By the early 1990s, Congress began eyeing the surplus building up in the Social Security Trust Fund as a result of reforms. To assure voters that the money from payroll taxes wouldn't be squandered on new spending, Congress and the Clinton administration eventually agreed to a balanced-budget deal in 1997 with strict spending limits.
But as a Congressional Budget Office report later outlined, Washington failed to adhere to its own spending guidelines and took tens of billions of dollars from the Social Security surplus to fund the government's day-to-day operations. That led to a popular revolt and calls for a so-called ‘lock-box' to protect Social Security. At one point in 1999, polls showed nearly 90 percent of Americans favored some sort of scheme to keep Congress' hands off the trust fund, but to no avail.
The intervening years haven't helped build voter confidence. After the attacks on 9-11, Americans showed a new willingness to spend tax money to build up defense and homeland security. But voters also quickly found out that the War on Terror was just the beginning of a new age of Washington prerogative, or as New York Congressman Anthony Weiner told me at the time, "The era of small government is over." He was right, as spending for homeland security and the overseas wars was followed by the Medicare prescription bill, TARP, the auto companies' bailout, state and local stimulus, and of course the health reform bill.
Notably, Washington alone isn't the problem. There are plenty of egregious budget practices at the state and local levels that contribute to voter cynicism. Local officials, for instance, regularly raid their own trust funds financed with dedicated taxes and use them for other purposes.
New Jersey's businesses, to take an example, face hundreds of millions of dollars in new taxes because the state's legislators took surplus funds from unemployment taxes when joblessness was low and used them to finance general state spending, thereby ensuring the fund couldn't withstand an economic downturn. No wonder businesses across the country rate Jersey one of the worst places to do business.
It's clear what voters think of such actions. When the California legislature tried to seize taxes in a fund dedicated to mental health care spending, legislators had to get approval for the maneuver from voters who had originally established the fund via a referendum. Given the chance to vote on whether the money should be used to help deal with the state's deficit, Californians overwhelmingly told the state legislature to go take a walk.

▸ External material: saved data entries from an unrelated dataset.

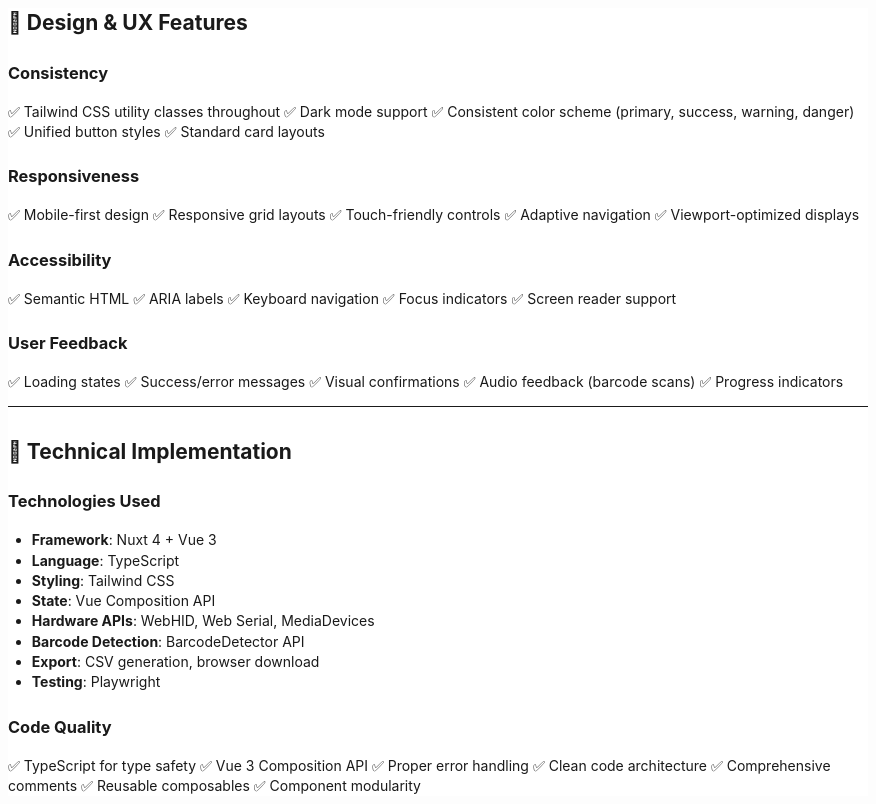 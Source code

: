 
## 🎨 Design & UX Features

### Consistency
✅ Tailwind CSS utility classes throughout
✅ Dark mode support
✅ Consistent color scheme (primary, success, warning, danger)
✅ Unified button styles
✅ Standard card layouts

### Responsiveness
✅ Mobile-first design
✅ Responsive grid layouts
✅ Touch-friendly controls
✅ Adaptive navigation
✅ Viewport-optimized displays

### Accessibility
✅ Semantic HTML
✅ ARIA labels
✅ Keyboard navigation
✅ Focus indicators
✅ Screen reader support

### User Feedback
✅ Loading states
✅ Success/error messages
✅ Visual confirmations
✅ Audio feedback (barcode scans)
✅ Progress indicators

---

## 🔧 Technical Implementation

### Technologies Used
- **Framework**: Nuxt 4 + Vue 3
- **Language**: TypeScript
- **Styling**: Tailwind CSS
- **State**: Vue Composition API
- **Hardware APIs**: WebHID, Web Serial, MediaDevices
- **Barcode Detection**: BarcodeDetector API
- **Export**: CSV generation, browser download
- **Testing**: Playwright

### Code Quality
✅ TypeScript for type safety
✅ Vue 3 Composition API
✅ Proper error handling
✅ Clean code architecture
✅ Comprehensive comments
✅ Reusable composables
✅ Component modularity
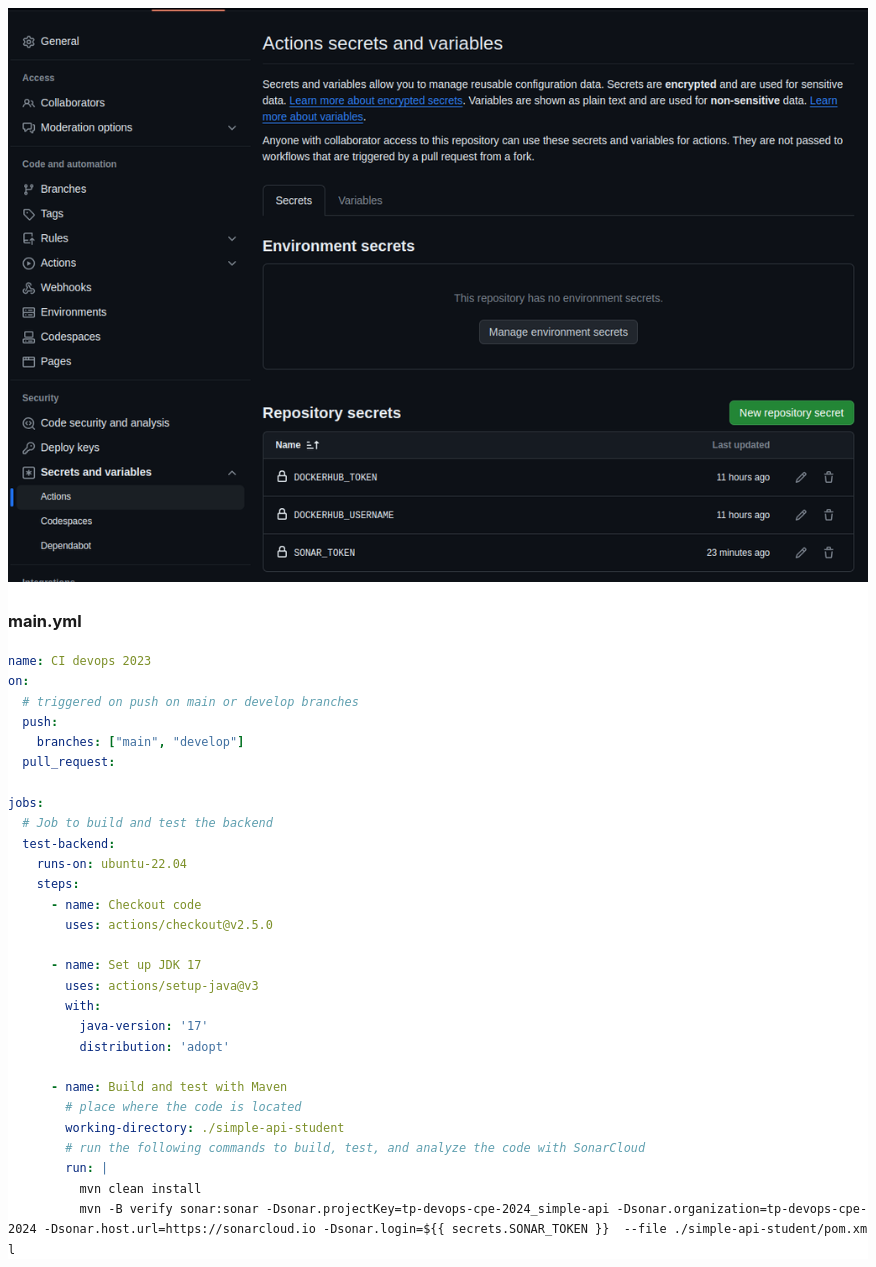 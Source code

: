 ![capture secrets](assets/docker-secrets.png)

### main.yml
```yaml
name: CI devops 2023
on:
  # triggered on push on main or develop branches
  push:
    branches: ["main", "develop"]
  pull_request:

jobs:
  # Job to build and test the backend
  test-backend: 
    runs-on: ubuntu-22.04
    steps:
      - name: Checkout code
        uses: actions/checkout@v2.5.0

      - name: Set up JDK 17
        uses: actions/setup-java@v3 
        with:
          java-version: '17'
          distribution: 'adopt'

      - name: Build and test with Maven
        # place where the code is located
        working-directory: ./simple-api-student
        # run the following commands to build, test, and analyze the code with SonarCloud
        run: |
          mvn clean install
          mvn -B verify sonar:sonar -Dsonar.projectKey=tp-devops-cpe-2024_simple-api -Dsonar.organization=tp-devops-cpe-2024 -Dsonar.host.url=https://sonarcloud.io -Dsonar.login=${{ secrets.SONAR_TOKEN }}  --file ./simple-api-student/pom.xml
```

How do you reform government when voters don't trust you to follow through on your proposals? The Bush administration tabled immigration reform and pledged to make more of an effort to police the border to persuade voters that Washington was serious about the issue. Three years later, of course, Arizona has passed controversial new legislation because its residents say little has changed. This hardly inspires confidence in Washington's commitments.
Washington politicians will have to figure out how to persuade Americans they are serious about the deficit and intend to follow through on any plans to lower it. It will be a tough task, given how cynical voters have become about Washington's political promises.